In [13]:
# Step 2 — Verify environment (Workbench)

import sys, subprocess, os

def pip_install(pkgs):
    subprocess.check_call([sys.executable, "-m", "pip", "install", "-U", *pkgs])

# Install if needed (safe to run)
pip_install([
    "google-cloud-aiplatform",
    "kfp",
    "google-cloud-pipeline-components",
    "numpy<2",
])

# Basic imports check
import google.cloud.aiplatform as aiplatform
import kfp
from kfp import dsl
from kfp.dsl import component

print("Python:", sys.version.split()[0])
print("aiplatform:", aiplatform.__version__)
print("kfp:", kfp.__version__)

Python: 3.10.19
aiplatform: 1.138.0
kfp: 2.15.2


In [14]:
# Step 3 — Initialize Vertex AI SDK

from kfp import dsl, compiler
from kfp.dsl import component, Output, Input, Model, Metrics
from google.cloud import aiplatform
import time

from google_cloud_pipeline_components.v1.custom_job import create_custom_training_job_from_component
from google_cloud_pipeline_components.v1.model import ModelUploadOp
from google_cloud_pipeline_components.v1.endpoint import ModelDeployOp
from google_cloud_pipeline_components.types import artifact_types

# Fill these in:
PROJECT_ID = "vertex-ai-487907"
LOCATION = "us-central1"
STAGING_BUCKET = "gs://vertex-mlops-vinzur"
PIPELINE_ROOT = f"{STAGING_BUCKET}/phase3-custom-container"
SERVICE_ACCOUNT = "vertex-pipeline-sa@vertex-ai-487907.iam.gserviceaccount.com"

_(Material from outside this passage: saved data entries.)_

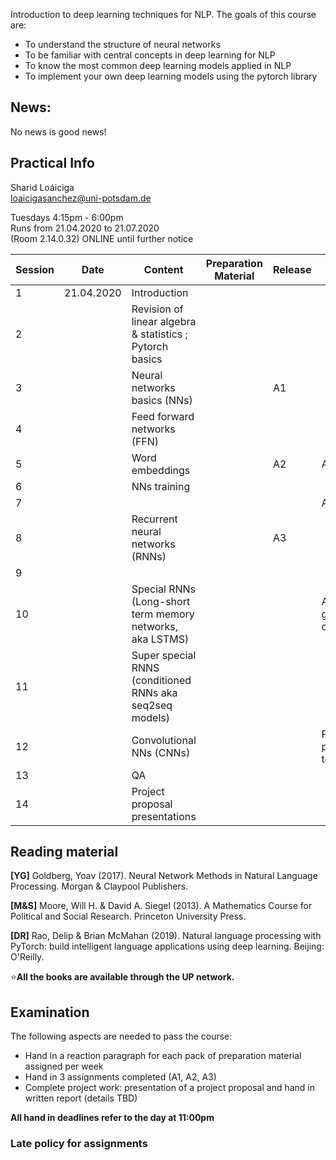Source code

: 
Introduction to deep learning techniques for NLP. The goals of this course are:  

- To understand the structure of neural networks  
- To be familiar with central concepts in deep learning for NLP  
- To know the most common deep learning models applied in NLP  
- To implement your own deep learning models using the pytorch library  

## News: 

No news is good news!


## Practical Info

Sharid Loáiciga  
<loaicigasanchez@uni-potsdam.de>  

Tuesdays 4:15pm - 6:00pm  
Runs from 21.04.2020 to 21.07.2020  
(Room 2.14.0.32) ONLINE until further notice  

| Session  | Date  | Content  | Preparation Material  | Release | Due    | 
|---|---|---|---|---|---|
| 1  | 21.04.2020  | Introduction  |          |       |        |
| 2  |             | Revision of linear algebra & statistics ; Pytorch basics |   |   |   |
| 3  |             | Neural networks basics (NNs)   |   | A1  |   |
| 4  |             | Feed forward networks (FFN)    |   |               |   |
| 5  |             | Word embeddings                |   | A2  | A1  |
| 6  |             | NNs training                   |   |               |   |
| 7  |             |                                |   |               | A2   |
| 8  |             | Recurrent neural networks (RNNs)   |   | A3  | | 
| 9  |             |  |   |   |   |
| 10  |            | Special RNNs (Long-short term memory networks, aka LSTMS)|   |  |A3 + group contracts  |
| 11  |   | Super special RNNS (conditioned RNNs aka seq2seq models) |   |   |   |
| 12  |   | Convolutional NNs (CNNs)  |   |   | Pick project topic   |
| 13  |   | QA  |   |   |   |
| 14  |   | Project proposal presentations  |   |   |   |


## Reading material 

**\[YG\]** Goldberg, Yoav (2017).  Neural Network Methods in Natural Language Processing. Morgan & Claypool Publishers.

**\[M&S\]** Moore, Will H. & David A. Siegel (2013). A Mathematics Course for Political and Social Research. Princeton University Press.

**\[DR\]** Rao, Delip & Brian McMahan (2019). Natural language processing with PyTorch: build intelligent language applications using deep learning. Beijing: O'Reilly.  

⭐️**All the books are available through the UP network.**

## Examination  

The following aspects are needed to pass the course:  

 - Hand in a reaction paragraph for each pack of preparation material assigned per week
 - Hand in 3 assignments completed (A1, A2, A3)
 - Complete project work: presentation of a project proposal and hand in written report (details TBD)

**All hand in deadlines refer to the day at 11:00pm**

### Late policy for assignments 

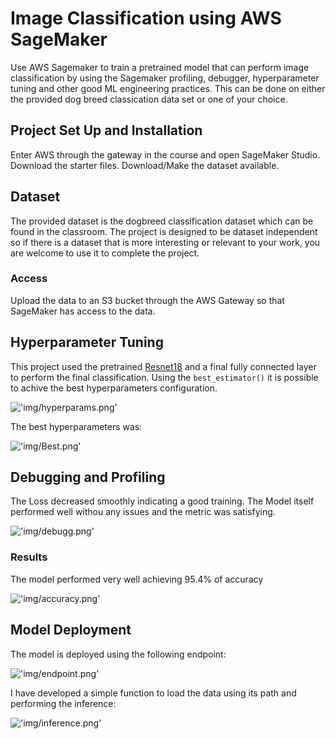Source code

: # Image Classification using AWS SageMaker

Use AWS Sagemaker to train a pretrained model that can perform image classification by using the Sagemaker profiling, debugger, hyperparameter tuning and other good ML engineering practices. This can be done on either the provided dog breed classication data set or one of your choice.

## Project Set Up and Installation
Enter AWS through the gateway in the course and open SageMaker Studio. 
Download the starter files.
Download/Make the dataset available. 

## Dataset
The provided dataset is the dogbreed classification dataset which can be found in the classroom.
The project is designed to be dataset independent so if there is a dataset that is more interesting or relevant to your work, you are welcome to use it to complete the project.

### Access
Upload the data to an S3 bucket through the AWS Gateway so that SageMaker has access to the data. 

## Hyperparameter Tuning
This project used the pretrained [Resnet18](https://pytorch.org/hub/pytorch_vision_resnet/) and a final fully connected layer to perform the final classification. Using the `best_estimator()` it is possible to achive the best hyperparameters configuration.

!['img/hyperparams.png']('./img/hyperparams.png')

The best hyperparameters was:

!['img/Best.png']('./img/Best.png')

## Debugging and Profiling

The Loss decreased smoothly indicating a good training. The Model itself performed well withou any issues and the metric was satisfying.

!['img/debugg.png']('./img/debugg.png')

### Results

The model performed very well achieving 95.4% of accuracy

!['img/accuracy.png']('./img/accuracy.png')


## Model Deployment
The model is deployed using the following endpoint:

!['img/endpoint.png']('./img/endpoint.png')

I have developed a simple function to load the data using its path and performing the inference:

!['img/inference.png']('./img/inference.png')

TRAIN_IMAGE_URI = "us-central1-docker.pkg.dev/vertex-ai-487907/vertex-mlops/train-sklearn:3"
SERVE_IMAGE_URI = "us-central1-docker.pkg.dev/vertex-ai-487907/vertex-mlops/serve-sklearn:1"

ENDPOINT_RESOURCE_NAME = "projects/.../locations/us-central1/endpoints/..."

aiplatform.init(project=PROJECT_ID, location=LOCATION, staging_bucket=STAGING_BUCKET)


In [15]:
# Container-based training component (runs your training image)

from kfp import dsl
from kfp.dsl import Output, Model

@dsl.container_component
def train_container(n_rows: int, model_gcs_dir: str, model: Output[Model]):
    return dsl.ContainerSpec(
        image=TRAIN_IMAGE_URI,
        args=[
            "--model_dir", model.path,          # local path inside container
            "--model_gcs_dir", model_gcs_dir,   # gs://... chosen by us
            "--n_rows", n_rows,
        ],
    )
CustomTrainOp = create_custom_training_job_from_component(
    component_spec=train_container,
    display_name="phase3-custom-container-train",
    machine_type="n1-standard-4",
    replica_count=1,
    base_output_directory=PIPELINE_ROOT,
    service_account=SERVICE_ACCOUNT,
)

In [16]:
# Evaluation component (reads model artifact, logs accuracy, returns accuracy)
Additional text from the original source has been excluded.